The siblings were both big in size and attracted the attention of many who visited Serengeti National Park.
They were first spotted together in 2010 and have since formed an unbreakable bond, Mwakilema said, adding: “They lived together for 12 years in Eastern Serengeti since they spotted.”
South Africa’s FlySafair spreads its wings to Zanzibar starting in April
South African low-cost carrier FlySafair, announced a service to Zanzibar starting in April, its second scheduled flight outside South Africa after Mauritius, the carrier announced Wednesday in a statement.
Bookings for the route that starts April 8 with a same-day return, and will initially operate once a week, went live on March 13.

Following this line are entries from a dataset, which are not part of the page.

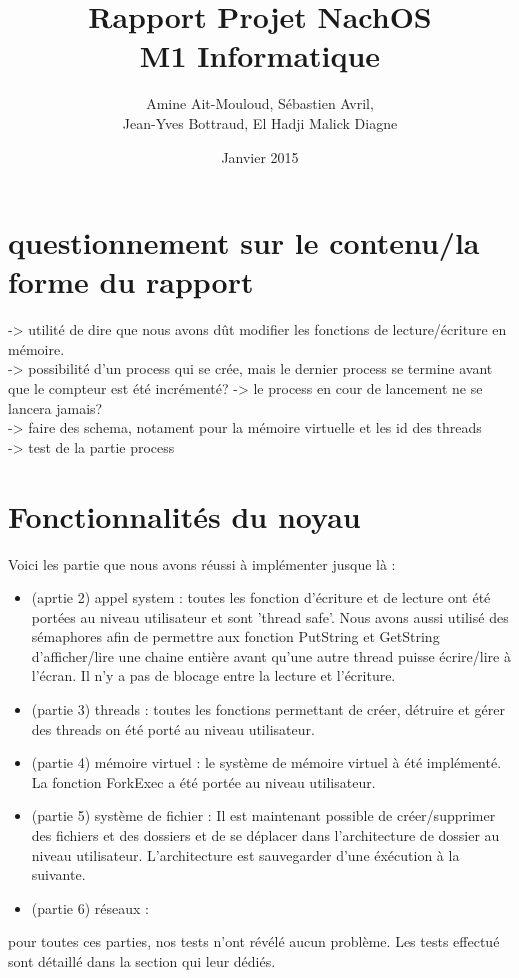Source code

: \documentclass{article}
\begin{document}
\title {Rapport Projet NachOS \\ M1 Informatique}
\author{Amine Ait-Mouloud, Sébastien Avril,\\ Jean-Yves Bottraud, El Hadji Malick Diagne}
\date{Janvier 2015}
\maketitle

\section{questionnement sur le contenu/la forme du rapport}
	-> utilité de dire que nous avons dût modifier les fonctions de lecture/écriture en mémoire.
	\\ -> possibilité d'un process qui se crée, mais le dernier process se termine avant que le compteur est été incrémenté? -> le process en cour de lancement ne se lancera jamais?
	\\ -> faire des schema, notament pour la mémoire virtuelle et les id des threads
	\\ -> test de la partie process

\tableofcontents{}
\newpage
\section{Fonctionnalités du noyau}
	Voici les partie que nous avons réussi à implémenter jusque là :
	\begin{itemize}
		\item (aprtie 2) appel system : toutes les fonction d'écriture et de lecture ont été portées au niveau utilisateur et sont 'thread safe'. Nous avons aussi utilisé des sémaphores afin de permettre aux fonction PutString et GetString d'afficher/lire une chaine entière avant qu'une autre thread puisse écrire/lire à l'écran. Il n'y a pas de blocage entre la lecture et l'écriture.
		\item (partie 3) threads : toutes les fonctions permettant de créer, détruire et gérer des threads on été porté au niveau utilisateur.
		\item (partie 4) mémoire virtuel : le système de mémoire virtuel à été implémenté. La fonction ForkExec a été portée au niveau utilisateur.
		\item (partie 5) système de fichier : Il est maintenant possible de créer/supprimer des fichiers et des dossiers et de se déplacer dans l'architecture de dossier au niveau utilisateur. L'architecture est sauvegarder d'une éxécution à la suivante.
		\item (partie 6) réseaux : 
	\end{itemize}
	pour toutes ces parties, nos tests n'ont révélé aucun problème. Les tests effectué sont détaillé dans la section qui leur dédiés.
\end{document}
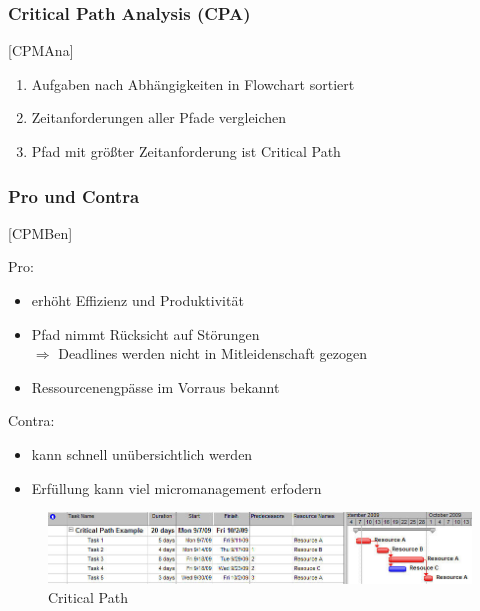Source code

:\documentclass[%
	handout
]{beamer}
\newcommand{\cpa}{[CPMAna]}
\newcommand{\cpb}{[CPMBen]}
\begin{document}
		\begin{frame}
			\frametitle{Critical Path Analysis (CPA)} \cpa
			\begin{enumerate}
				\item Aufgaben nach Abhängigkeiten in Flowchart sortiert\pause
				\item Zeitanforderungen aller Pfade vergleichen\pause
				\item Pfad mit größter Zeitanforderung ist Critical Path
			\end{enumerate}
		\end{frame}
		
		\begin{frame}
			\frametitle{Pro und Contra}
			\cpb\\
			\begin{minipage}[t]{.48\textwidth}
				Pro:
				\begin{itemize}
					\item erhöht Effizienz und Produktivität
					\item Pfad nimmt Rücksicht auf Störungen\\
						$\Longrightarrow$ Deadlines werden nicht in Mitleidenschaft gezogen
					\item Ressourcenengpässe im Vorraus bekannt
				\end{itemize}
			\end{minipage}
			\begin{minipage}[t]{.48\textwidth}
				Contra:
				\begin{itemize}
					\item kann schnell unübersichtlich werden
					\item Erfüllung kann viel micromanagement erfodern
				\end{itemize}
			\end{minipage}
		\end{frame}
		
		\begin{frame}
			\begin{figure}
				\begin{center}
					\includegraphics[scale=.5]{../images/critical-path.jpg}
					\caption{Critical Path}
					\label{img:crit}
				\end{center}
			\end{figure}
		\end{frame}
		
\end{document}
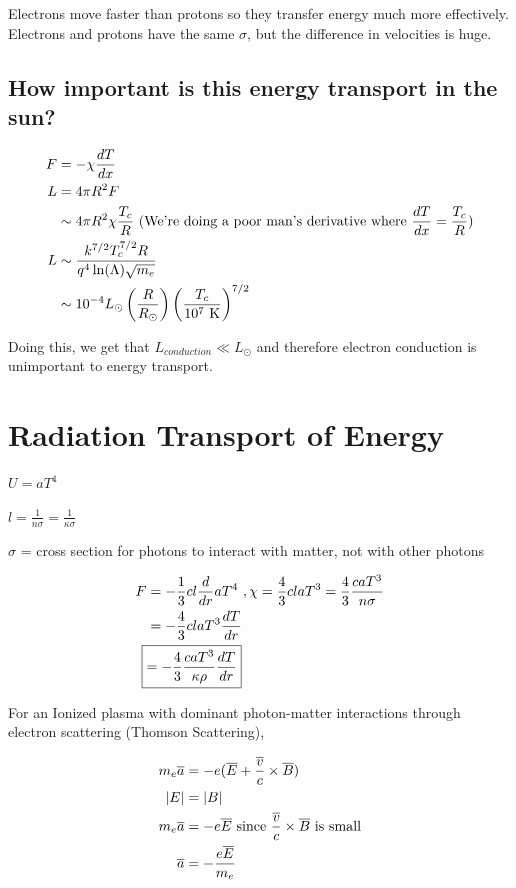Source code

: Electrons move faster than protons so they transfer energy much more effectively. Electrons and protons have the same $\sigma$, but the difference in velocities is huge.

\subsection{How important is this energy transport in the sun?}

\begin{align}
F &= -\chi \frac{dT}{dx}\\
L &= 4 \pi R^2 F\\
&\sim 4 \pi R^2 \chi \frac{T_c}{R}~\text{(We're doing a poor man's derivative where $\frac{dT}{dx} = \frac{T_c}{R}$)}\\
L &\sim \frac{k^{7/2} T_c^{7/2} R}{q^4 \ln (\Lambda) \sqrt{m_e}}\\
&\sim 10^{-4} L_\odot \left( \frac{R}{R_\odot} \right) \left( \frac{T_c}{10^7\text{ K} } \right)^{7/2}
\end{align}

Doing this, we get that $L_{conduction} \ll L_\odot$ and therefore electron conduction is unimportant to energy transport. 

\section{Radiation Transport of Energy}
\begin{list}{}{}
\item $U = aT^4$
\item $l = \frac{1}{n \sigma} = \frac{1}{\kappa \sigma}$
\item $\sigma$ = cross section for photons to interact with matter, not with other photons
\end{list}

\begin{align}
F &=-\frac{1}{3}cl \frac{d}{dr}aT^4~,\chi = \frac{4}{3}claT^3 = \frac{4}{3}\frac{caT^3}{n\sigma} \\
&= -\frac{4}{3}claT^3 \frac{dT}{dr}\\
\Aboxed{&=-\frac{4}{3}\frac{caT^3}{\kappa \rho} \frac{dT}{dr}}
\end{align}

For an Ionized plasma with dominant photon-matter interactions through electron scattering (Thomson Scattering),

\begin{align}
m_e \overline{a} &= -e(\overline{E} + \frac{\overline{v}}{c} \times \overline{B})\\
|E| &= |B|\\
m_e\overline{a} &= -e\overline{E}\text{ since $ \frac{\overline{v}}{c} \times \overline{B}$ is small}\\
\overline{a} &= -\frac{e \overline{E}}{m_e}
\end{align}

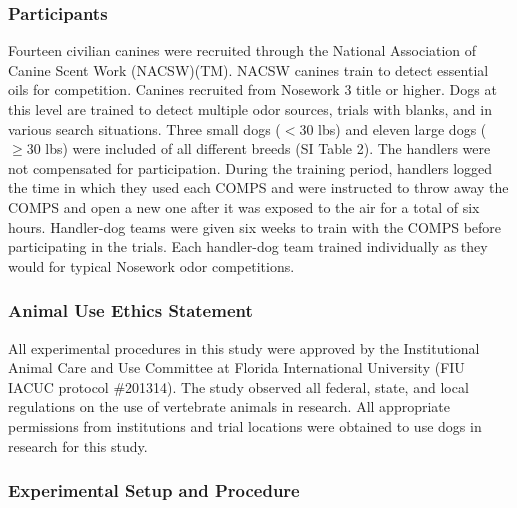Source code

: \documentclass[
]{article}
\begin{document}
\hypertarget{participants}{%
\subsubsection{Participants}\label{participants}}

Fourteen civilian canines were recruited through the National Association of Canine Scent Work (NACSW)(TM). NACSW canines train to detect essential oils for competition. Canines recruited from Nosework 3 title or higher. Dogs at this level are trained to detect multiple odor sources, trials with blanks, and in various search situations. Three small dogs (\(< 30\) lbs) and eleven large dogs (\(\geq 30\) lbs) were included of all different breeds (SI Table 2). The handlers were not compensated for participation. During the training period, handlers logged the time in which they used each COMPS and were instructed to throw away the COMPS and open a new one after it was exposed to the air for a total of six hours. Handler-dog teams were given six weeks to train with the COMPS before participating in the trials. Each handler-dog team trained individually as they would for typical Nosework odor competitions.

\hypertarget{animal-use-ethics-statement}{%
\subsubsection{Animal Use Ethics Statement}\label{animal-use-ethics-statement}}

All experimental procedures in this study were approved by the Institutional Animal Care and Use Committee at Florida International University (FIU IACUC protocol \#201314). The study observed all federal, state, and local regulations on the use of vertebrate animals in research. All appropriate permissions from institutions and trial locations were obtained to use dogs in research for this study.

\hypertarget{experimental-setup-and-procedure}{%
\subsubsection{Experimental Setup and Procedure}\label{experimental-setup-and-procedure}}
\end{document}
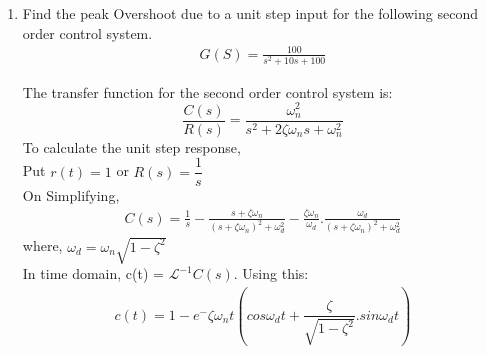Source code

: \begin{enumerate}[label=\thesubsection.\arabic*.,ref=\thesubsection.\theenumi]
\item Find the peak Overshoot due to a unit step input for the following second order control system.
\begin{align}
    G(S) = \frac{100}{s^2 + 10s +100}    
\end{align}

The transfer function for the second order control system is:
\begin{equation}
    \dfrac{C(s)}{R(s)}= \dfrac{\omega_n^2}{s^2 + 2\zeta\omega_ns + \omega_n^2}
\end{equation}
To calculate the unit step response,
\\
Put $r(t) = 1$ or $R(s) = \dfrac{1}{s}$
\\
On Simplifying, 
\begin{align}
    C(s) = \frac{1}{s}-\frac{s+\zeta\omega_n}{(s + \zeta\omega_n)^2 + \omega_d^2} - \frac{\zeta\omega_n}{\omega_d}.\frac{\omega_d}{(s + \zeta\omega_n)^2 + \omega_d^2}  
\end{align}
where, $\omega_d=\omega_n\sqrt{1-\zeta^2}$
\\In time domain, c(t) = $\mathcal{L}^{-1}{C(s)}$. Using this:
\begin{align}
    c(t) = 1 - e^-\zeta\omega_nt(cos\omega_dt+\dfrac{\zeta}{\sqrt{1-\zeta^2}}.sin\omega_dt)
    \label{eq:eebtech11045_ct}
\end{align}


\end{enumerate}
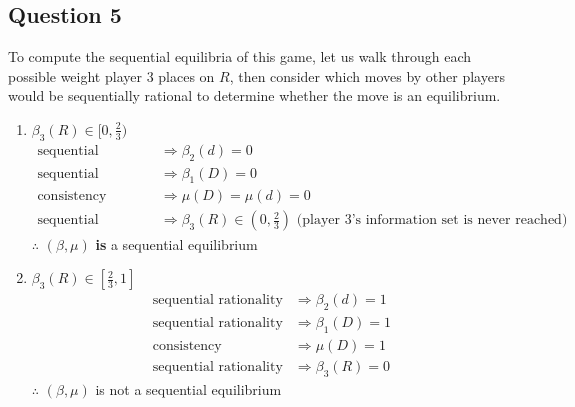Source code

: \documentclass{article}
\begin{document}
\subsection*{Question 5}
To compute the sequential equilibria of this game, let us walk through each possible weight player 3 places on $R$, then consider which moves by other players would be sequentially rational to determine whether the move is an equilibrium.
\begin{enumerate}
	\item $\beta_3(R)\in[0,\frac{2}{3})$
		\begin{align*}
			\text{sequential rationality} 	&\Rightarrow \beta_2(d) = 0	\\
			\text{sequential rationality} 	&\Rightarrow \beta_1(D) = 0	\\
			\text{consistency}				&\Rightarrow \mu(D) = \mu(d) = 0	\\
			\text{sequential rationality} 	&\Rightarrow \beta_3(R)\in(0,\frac{2}{3}) \text{ (player 3's information set is never reached)}
		\end{align*}
		$\therefore$ $(\beta,\mu)$ \textbf{is} a sequential equilibrium 
		
	\item $\beta_3(R)\in[\frac{2}{3},1]$
		\begin{align*}
			\text{sequential rationality} 	&\Rightarrow \beta_2(d) = 1	\\
			\text{sequential rationality} 	&\Rightarrow \beta_1(D) = 1	\\
			\text{consistency}				&\Rightarrow \mu(D) = 1		\\
			\text{sequential rationality} 	&\Rightarrow \beta_3(R) = 0
		\end{align*}
		$\therefore$ $(\beta,\mu)$ is not a sequential equilibrium
\end{enumerate}
\end{document}
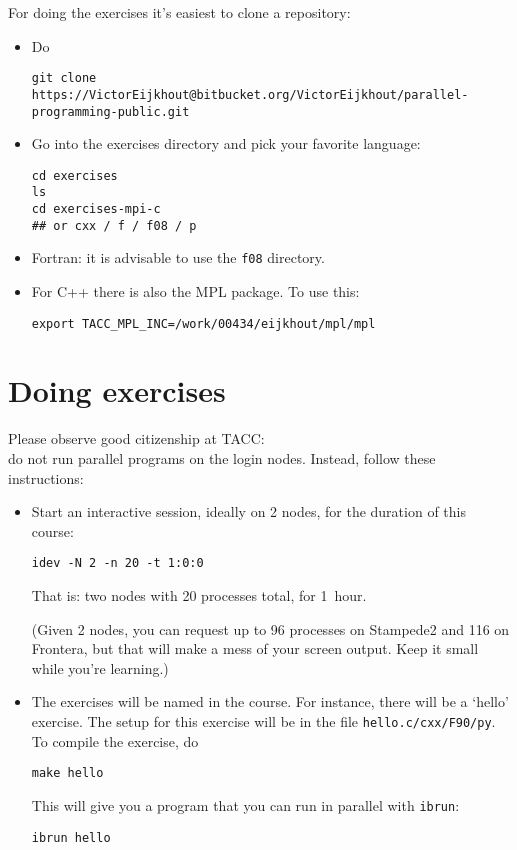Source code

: \documentclass[11pt]{artikel3}
\begin{document}
For doing the exercises it's easiest to clone a repository:
\begin{itemize}
\item Do
\begin{verbatim}
git clone https://VictorEijkhout@bitbucket.org/VictorEijkhout/parallel-programming-public.git
\end{verbatim}
\item Go into the exercises directory and pick your favorite language:
\begin{verbatim}
cd exercises
ls
cd exercises-mpi-c
## or cxx / f / f08 / p
\end{verbatim}
\item Fortran: it is advisable to use the \texttt{f08} directory.
\item For C++ there is also the MPL package. To use this:
\begin{verbatim}
export TACC_MPL_INC=/work/00434/eijkhout/mpl/mpl
\end{verbatim}
\end{itemize}

\section{Doing exercises}

Please observe good citizenship at TACC:\\
do not run parallel programs on the login nodes. Instead,
follow these instructions:

\begin{itemize}
\item Start an interactive session, ideally on 2 nodes, for the
  duration of this course:
\begin{verbatim}
idev -N 2 -n 20 -t 1:0:0
\end{verbatim}
That is: two nodes with 20 processes total, for 1~hour.

(Given 2 nodes, you can request up to 96 processes on Stampede2
and 116 on Frontera, but that will make a mess of your screen output.
Keep it small while you're learning.)
\item The exercises will be named in the course. For instance, there
  will be a `hello' exercise. The setup for this exercise will be in
  the file \texttt{hello.c/cxx/F90/py}. To compile the exercise, do
\begin{verbatim}
make hello
\end{verbatim}
This will give you a program that you can run in parallel with \texttt{ibrun}:
\begin{verbatim}
ibrun hello
\end{verbatim}
\end{itemize}
\end{document}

Chief Marketing Officer Kirby Gordon stated that the carrier operates a fleet of five 737-400s and 25 -800s. It says a second flight to operate on weekdays could be added to the schedule later. It also announced a third flight to Mauritius starting this month.
“Zanzibar is one of Africa’s most beautiful island destinations,” Kirby said. “This, along with the success we have seen flying to Mauritius, and the demand for our chartered flights to Zanzibar, were key players in our decision to add this route to our schedule.”
The carrier says the service to Zanzibar marks the beginning of a year of growth for the airline that plans to add more regional routes to the schedule, “along with more aircraft to their fleet in the coming months,” as Kirby put it.
In October, the Air Services Licensing Council of South Africa approved the carrier’s application to operate flights to ten new destinations, including services from Cape Town and Johannesburg to Gaborone, Livingstone, Luanda, Lusaka, Maputo, and Victoria Falls.
Others are Johannesburg to Bulawayo, Nairobi, Seychelles, and Cape Town to Windhoek. Given the ongoing weakness of the national carrier, South African Airways, allowing other national carriers access to international markets makes sense.
“After nearly three years of limited travel, South Africans are once again eager to spread their local and regional wings,” Kirby noted. “We are so thrilled to be able to grow our services to meet the needs of our consumers.”